And that new case is because SanDisk did not just stuff updated electronics into their existing case, but they needed to make a larger case to house the USB4 drive – much larger. Whereas the last generation drive was 110 x 57 x 10 mm in size, or about 62.7cm3, the USB4 version of the drive explodes to about 110 x 68.6 x 12mm, for a total volume of about 90.6cm3. In other words, the USB4 version of the drive is roughly 44% bigger than the previous version of the drive – and previous Extreme PRO drives already had a reputation for being big. Ultimately this is still very much a portable drive – albeit one that calls for bigger pockets – but it is the biggest Extreme PRO yet, as the series is now approaching the size of an iPhone.

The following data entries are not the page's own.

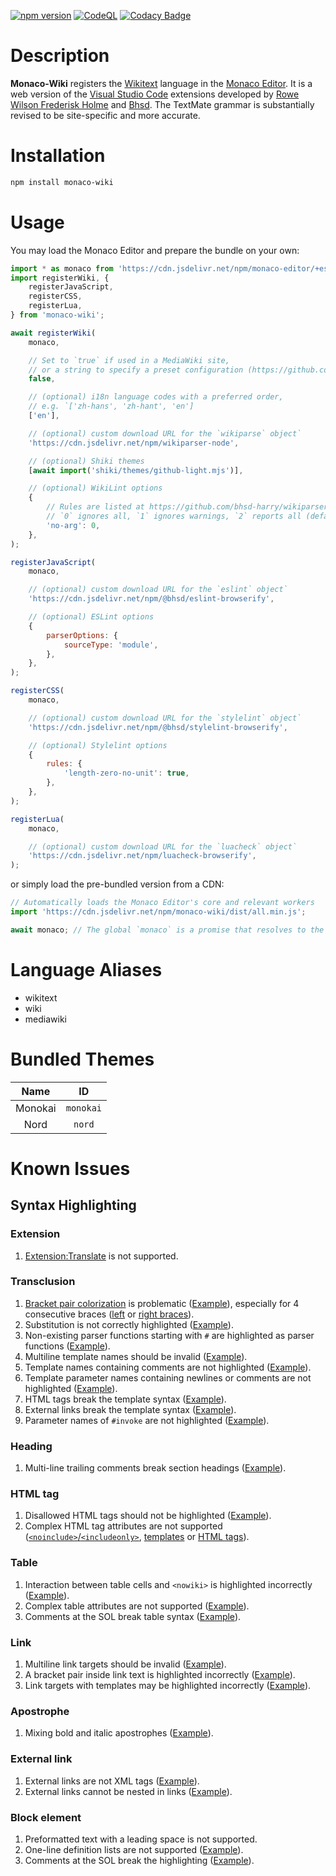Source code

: [![npm version](https://badge.fury.io/js/monaco-wiki.svg)](https://www.npmjs.com/package/monaco-wiki)
[![CodeQL](https://github.com/bhsd-harry/monaco-wiki/actions/workflows/codeql.yml/badge.svg)](https://github.com/bhsd-harry/monaco-wiki/actions/workflows/github-code-scanning/codeql)
[![Codacy Badge](https://app.codacy.com/project/badge/Grade/18f690b061a64d40ad0d8bec1f5489e3)](https://app.codacy.com/gh/bhsd-harry/monaco-wiki/dashboard)

# Description

**Monaco-Wiki** registers the [Wikitext](https://www.mediawiki.org/wiki/Wikitext) language in the [Monaco Editor](https://microsoft.github.io/monaco-editor/). It is a web version of the [Visual Studio Code](https://code.visualstudio.com/) extensions developed by [Rowe Wilson Frederisk Holme](https://github.com/Frederisk/Wikitext-VSCode-Extension) and [Bhsd](https://github.com/bhsd-harry/vscode-extension-wikiparser). The TextMate grammar is substantially revised to be site-specific and more accurate.

# Installation

```bash
npm install monaco-wiki
```

# Usage

You may load the Monaco Editor and prepare the bundle on your own:

```js
import * as monaco from 'https://cdn.jsdelivr.net/npm/monaco-editor/+esm';
import registerWiki, {
	registerJavaScript,
	registerCSS,
	registerLua,
} from 'monaco-wiki';

await registerWiki(
	monaco,

	// Set to `true` if used in a MediaWiki site,
	// or a string to specify a preset configuration (https://github.com/bhsd-harry/wikiparser-node/tree/main/config)
	false,

	// (optional) i18n language codes with a preferred order,
	// e.g. `['zh-hans', 'zh-hant', 'en']
	['en'],

	// (optional) custom download URL for the `wikiparse` object`
	'https://cdn.jsdelivr.net/npm/wikiparser-node',

	// (optional) Shiki themes
	[await import('shiki/themes/github-light.mjs')],

	// (optional) WikiLint options
	{
		// Rules are listed at https://github.com/bhsd-harry/wikiparser-node/wiki/Rules
		// `0` ignores all, `1` ignores warnings, `2` reports all (default)
		'no-arg': 0,
	},
);

registerJavaScript(
	monaco,

	// (optional) custom download URL for the `eslint` object`
	'https://cdn.jsdelivr.net/npm/@bhsd/eslint-browserify',

	// (optional) ESLint options
	{
		parserOptions: {
			sourceType: 'module',
		},
	},
);

registerCSS(
	monaco,

	// (optional) custom download URL for the `stylelint` object`
	'https://cdn.jsdelivr.net/npm/@bhsd/stylelint-browserify',

	// (optional) Stylelint options
	{
		rules: {
			'length-zero-no-unit': true,
		},
	},
);

registerLua(
	monaco,

	// (optional) custom download URL for the `luacheck` object`
	'https://cdn.jsdelivr.net/npm/luacheck-browserify',
);
```

or simply load the pre-bundled version from a CDN:

```js
// Automatically loads the Monaco Editor's core and relevant workers
import 'https://cdn.jsdelivr.net/npm/monaco-wiki/dist/all.min.js';

await monaco; // The global `monaco` is a promise that resolves to the Monaco editor
```

# Language Aliases

- wikitext
- wiki
- mediawiki

# Bundled Themes

|Name|ID|
|:-:|:-:|
|Monokai|`monokai`|
|Nord|`nord`|

# Known Issues

## Syntax Highlighting

### Extension

1. [Extension:Translate](https://www.mediawiki.org/wiki/Extension:Translate) is not supported.

### Transclusion

1. [Bracket pair colorization](https://microsoft.github.io/monaco-editor/typedoc/interfaces/editor.IEditorOptions.html#bracketPairColorization) is problematic ([Example](http://bhsd-harry.github.io/monaco-wiki/tests.html#T53961%3A%20Output%20correct%20nowikis%20in%20template%20arguments)), especially for 4 consecutive braces ([left](http://bhsd-harry.github.io/monaco-wiki/tests.html#Templates%20with%20templated%20name) or [right braces](http://bhsd-harry.github.io/monaco-wiki/tests.html#Template%20with%20just%20whitespace%20in%20it%2C%20T70421)).
1. Substitution is not correctly highlighted ([Example](http://bhsd-harry.github.io/monaco-wiki/tests.html#Scribunto%3A%20isSubsting%20during%20PST)).
1. Non-existing parser functions starting with `#` are highlighted as parser functions ([Example](http://bhsd-harry.github.io/monaco-wiki/tests.html#Parsoid%3A%20unknown%20parser%20function%20(T314524))).
1. Multiline template names should be invalid ([Example](http://bhsd-harry.github.io/monaco-wiki/tests.html#Templates%3A%20Don't%20recognize%20targets%20split%20by%20newlines)).
1. Template names containing comments are not highlighted ([Example](http://bhsd-harry.github.io/monaco-wiki/tests.html#Templates%3A%20Handle%20comments%20in%20the%20target)).
1. Template parameter names containing newlines or comments are not highlighted ([Example](http://bhsd-harry.github.io/monaco-wiki/tests.html#Templates%3A%20Handle%20comments%20in%20parameter%20names%20(T69657))).
1. HTML tags break the template syntax ([Example](http://bhsd-harry.github.io/monaco-wiki/tests.html#Break%20on%20%7C%20in%20element%20attribute%20name%20in%20template)).
1. External links break the template syntax ([Example](http://bhsd-harry.github.io/monaco-wiki/tests.html#Plain%20link%20in%20template%20argument)).
1. Parameter names of `#invoke` are not highlighted ([Example](http://bhsd-harry.github.io/monaco-wiki/tests.html#Scribunto%3A%20getAllArgs)).

### Heading

1. Multi-line trailing comments break section headings ([Example](https://bhsd-harry.github.io/monaco-wiki/tests.html#Single-line%20or%20multiline-comments%20can%20follow%20headings)).

### HTML tag

1. Disallowed HTML tags should not be highlighted ([Example](http://bhsd-harry.github.io/monaco-wiki/tests.html#T255007%3A%20French%20spacing%20in%20raw%20text%20elements)).
1. Complex HTML tag attributes are not supported ([`<noinclude>`/`<includeonly>`](https://bhsd-harry.github.io/monaco-wiki/tests.html#3.%20includeonly%20in%20part%20of%20an%20attr%20value), [templates](https://bhsd-harry.github.io/monaco-wiki/tests.html#Templates%3A%20HTML%20Tag%3A%202.%20Generation%20of%20HTML%20attr.%20value) or [HTML tags](http://bhsd-harry.github.io/monaco-wiki/tests.html#Extension%20tag%20in%20attribute%20value)).

### Table

1. Interaction between table cells and `<nowiki>` is highlighted incorrectly ([Example](http://bhsd-harry.github.io/monaco-wiki/tests.html#Cases%20where%20%22!!%22%20needs%20nowiki%20protection)).
1. Complex table attributes are not supported ([Example](https://bhsd-harry.github.io/monaco-wiki/tests.html#Table%20cell%20with%20attribute%20before%20expanded%20attribute)).
1. Comments at the SOL break table syntax ([Example](https://bhsd-harry.github.io/monaco-wiki/tests.html#3c.%20Table%20cells%20without%20escapable%20prefixes%20after%20edits)).

### Link

1. Multiline link targets should be invalid ([Example](http://bhsd-harry.github.io/monaco-wiki/tests.html#Wikilinks%20with%20embedded%20newlines%20are%20not%20broken)).
1. A bracket pair inside link text is highlighted incorrectly ([Example](http://bhsd-harry.github.io/monaco-wiki/tests.html#Piped%20link%20with%20extlink-like%20text)).
1. Link targets with templates may be highlighted incorrectly ([Example](http://bhsd-harry.github.io/monaco-wiki/tests.html#Templates%3A%20Links%3A%203.%20Generation%20of%20part%20of%20a%20link%20href)).

### Apostrophe

1. Mixing bold and italic apostrophes ([Example](https://bhsd-harry.github.io/monaco-wiki/tests.html#Another%20italics%20%2F%20bold%20test)).

### External link

1. External links are not XML tags ([Example](https://bhsd-harry.github.io/monaco-wiki/tests.html#Pseudo-tag%20with%20URL%20'name'%20renders%20as%20url%20link)).
1. External links cannot be nested in links ([Example](http://bhsd-harry.github.io/monaco-wiki/tests.html#T4095%3A%20link%20with%20pipe%20and%20three%20closing%20brackets%2C%20version%202)).

### Block element

1. Preformatted text with a leading space is not supported.
1. One-line definition lists are not supported ([Example](https://bhsd-harry.github.io/monaco-wiki/tests.html#Definition%20list%20code%20coverage)).
1. Comments at the SOL break the highlighting ([Example](https://bhsd-harry.github.io/monaco-wiki/tests.html#1.%20Lists%20with%20start-of-line-transparent%20tokens%20before%20bullets%3A%20Comments)).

Size aside, the updated Extreme PRO drive carries over all of the ruggedization features that the drive family is known for. The heavy rubber exterior adds both some heft and some serious cladding to protect the drive, and like its predecessors its IP65 rated for water resistance.
Along the bottom of the drive is the sole port, with the Extreme PRO remaining powered entirely over USB-C, allowing the whole thing to operate off of a single cable.

Printed on the back of the drive are all of the regulatory and model details, including the capacity in large print and its USB4 compatibility as part of the product name.

Looking at the complete packaging, the drive itself is most of what comes in the product box. Otherwise, the only other piece of equipment included is a USB-C to USB-C cable. SanDisk is no longer including a C-to-A cable as well, which had come with past generations of the Extreme PRO.

Next, let us get to performance.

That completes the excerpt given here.